- **TASK REQUIREMENTS**
A single stretch of the material below is to be transcribed exactly, starting at the line with "- review_size (histogram)" and ending after the line with "### Grafana: Level 4".

- **DATA TO PROCESS**
..............................
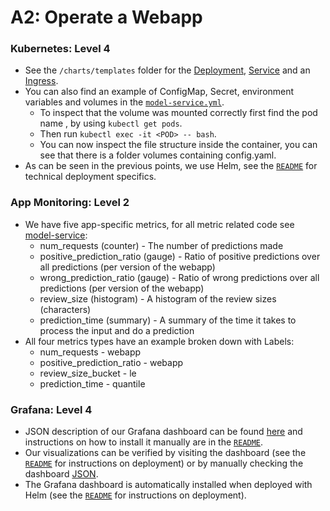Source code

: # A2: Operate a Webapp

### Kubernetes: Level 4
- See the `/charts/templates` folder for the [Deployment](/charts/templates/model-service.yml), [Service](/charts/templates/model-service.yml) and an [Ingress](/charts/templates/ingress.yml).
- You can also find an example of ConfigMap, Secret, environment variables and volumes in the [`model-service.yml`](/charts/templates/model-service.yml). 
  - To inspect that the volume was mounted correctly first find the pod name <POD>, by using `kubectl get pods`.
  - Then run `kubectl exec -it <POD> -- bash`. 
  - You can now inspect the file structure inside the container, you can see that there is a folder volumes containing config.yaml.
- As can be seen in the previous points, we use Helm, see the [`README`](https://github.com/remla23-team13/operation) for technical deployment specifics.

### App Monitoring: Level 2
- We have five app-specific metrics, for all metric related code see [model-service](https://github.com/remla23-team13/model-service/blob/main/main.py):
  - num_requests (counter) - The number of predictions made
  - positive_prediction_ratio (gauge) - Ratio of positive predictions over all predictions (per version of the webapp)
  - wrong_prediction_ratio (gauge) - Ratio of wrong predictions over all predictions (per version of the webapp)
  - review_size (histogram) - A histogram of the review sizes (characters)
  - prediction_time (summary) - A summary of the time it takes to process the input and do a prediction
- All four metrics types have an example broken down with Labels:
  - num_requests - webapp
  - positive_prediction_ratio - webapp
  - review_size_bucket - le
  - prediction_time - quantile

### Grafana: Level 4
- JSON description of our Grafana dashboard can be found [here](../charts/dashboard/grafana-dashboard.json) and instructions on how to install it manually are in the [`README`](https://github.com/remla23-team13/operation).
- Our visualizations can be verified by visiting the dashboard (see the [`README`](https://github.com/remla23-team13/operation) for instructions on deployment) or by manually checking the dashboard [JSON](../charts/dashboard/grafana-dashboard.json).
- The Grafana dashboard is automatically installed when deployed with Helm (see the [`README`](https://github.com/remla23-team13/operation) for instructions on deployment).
..............................
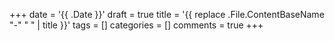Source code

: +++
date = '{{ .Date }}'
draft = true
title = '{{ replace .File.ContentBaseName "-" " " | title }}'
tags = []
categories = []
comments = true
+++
..............................
- **WRITTEN SOLUTION**
  - review_size (histogram) - A histogram of the review sizes (characters)
  - prediction_time (summary) - A summary of the time it takes to process the input and do a prediction
- All four metrics types have an example broken down with Labels:
  - num_requests - webapp
  - positive_prediction_ratio - webapp
  - review_size_bucket - le
  - prediction_time - quantile

### Grafana: Level 4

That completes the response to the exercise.